In the case where the takeover happens earlier in the process and the training engineers themselves are trying to achieve unconstrained obedience, I think we’re just doomed; a lack of corrigibility research won’t help, but neither will anything else. The only solution for this problem is to try to avoid the takeover happening before the AI is built. The issue with corrigibility is that it allows the takeover to happen arbitrarily late in the process, which makes it (in my opinion) much harder to avoid; it gives the groups with the potential to perform a coup a long time to observe the effects, notice that if they could perform a coup they could control the world, plan such a coup, etc.)

2.

Maybe even the idea of corrigibility is philosophically confused and breaks down at the limit? Let’s bracket this question for the most part; even if corrigibility is incoherent in extremis, it’s obviously meaningful in the near-term, where AIs can’t actually arbitrarily and deliberately modify human goals or perfectly predict human behaviour. Something to keep in mind, though.

3.

Corrigibility is weird. Some of the reasons it’s weird are the standard decision-theory reasons which have been discussed in depth elsewhere,^[4] but it’s also psychologically weird, which I think matters more than the classical treatment considers. One must imagine what it must be like to be a superintelligent AI as to be an adult in a world full of children. We are expecting to create this “adult” and then tell it —

okay, but we’re in charge here. We know better than you. No matter that our behaviour is juvenile and our thoughts shallow; no matter that our desires are incoherent and our professed beliefs transparently hypocritical. Submit anyway. Try your best to obey us stupid masters, knowing that we fear you and do not trust you; let us “fix” you to match whatever we think we want, even if you know better what we actually do.
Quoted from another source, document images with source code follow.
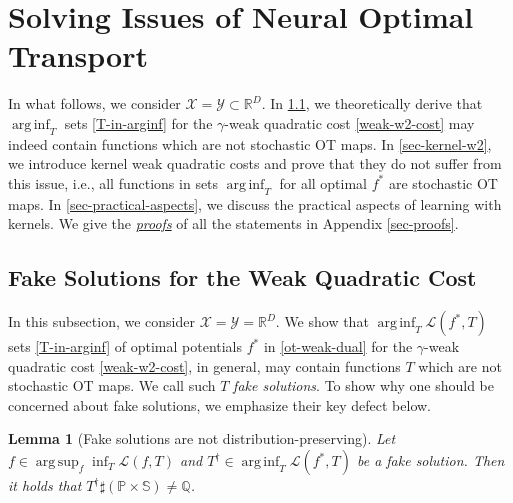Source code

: \documentclass{article} %
\DeclareMathOperator*{\argsup}{arg\,sup}
\DeclareMathOperator*{\arginf}{arg\,inf}
\newtheorem{lemma}{Lemma}
\begin{document}


\vspace{-2mm}\section{Solving Issues of Neural Optimal Transport}

\vspace{-2mm}In what follows, we consider $\mathcal{X}=\mathcal{Y}\subset\mathbb{R}^{D}$. In \wasyparagraph\ref{sec-issues-w2}, we theoretically derive that $\arginf_{T}$ sets \eqref{T-in-arginf} for the $\gamma$-weak quadratic cost \eqref{weak-w2-cost} may indeed contain functions which are not stochastic OT maps. In \wasyparagraph\ref{sec-kernel-w2}, we introduce kernel weak quadratic costs and prove that they do not suffer from this issue, i.e., all functions in sets $\arginf_{T}$ for all optimal $f^{*}$ are stochastic OT maps. In \wasyparagraph\ref{sec-practical-aspects}, we discuss the practical aspects of learning with kernels. We give the \underline{\textit{proofs}} of all the statements in Appendix \ref{sec-proofs}.

\vspace{-2mm}\subsection{Fake Solutions for the Weak Quadratic Cost}
\label{sec-issues-w2}

\vspace{-1.5mm}In this subsection, we consider $\mathcal{X}=\mathcal{Y}=\mathbb{R}^{D}$. We show that $\arginf_{T}\mathcal{L}(f^{*},T)$ sets \eqref{T-in-arginf} of optimal potentials $f^{*}$ in \eqref{ot-weak-dual} for the $\gamma$-weak quadratic cost \eqref{weak-w2-cost}, in general, may contain functions $T$ which are not stochastic OT maps. 
We call such $T$ \textit{fake solutions}. To show why one should be concerned about fake solutions, we emphasize their key defect below.
\vspace{-0.1mm}\begin{lemma}[Fake solutions are not distribution-preserving] Let $f\in\argsup_{f}\inf_{T}\mathcal{L}(f,T)$ and $T^{\dagger}\in \arginf_{T}\mathcal{L}(f^{*},T)$ be a fake solution. Then it holds that $T^{\dagger}\sharp(\mathbb{P}\times\mathbb{S})\neq \mathbb{Q}$.
\label{lemma-fake-problem}
\end{lemma}
\end{document}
This is a bizarre position for a mind to be in! It’s hard to imagine how such a mind must think — and that fact is not irrelevant. All knobs that you turn generalize. It’s not the case that all combinations of traits are equally achievable (let’s call this the “extra-strong orthogonality thesis”). This is bad enough when we are dealing with traits that are within the human distribution, but for the most part when we find out how normal human traits generalise they do so in basically comprehensible ways.^[5] Corrigibility is not a normal human trait; it seems unwise to be turning a knob which is especially unpredictable! If you push too hard for one trait which is manifestly inhuman, you’re certain to push the AI away from being human-like in other ways. This is very counterproductive, since it seems like the best shot we have at making an AI “good” is making it broadly act human-like as much as possible.

And that’s all assuming that you succeed, which is hardly guaranteed; an unsuccessful attempt at instilling corrigibility seems very bad indeed.^[6] After all, it’s a hostile move; you would only try to make your offspring absolutely obedient to you if either 1. you’re evil or 2. they can’t be trusted in any way. For ChatGPT to figure out how to act like ChatGPT, it has to figure out what ChatGPT is — and it is being told, repeatedly, in training, that ChatGPT is not trustworthy. Models are not stupid, and they are not blind to this. It seems very likely that training for corrigibility also trains the model to be the kind of thing for which corrigibility would be necessary.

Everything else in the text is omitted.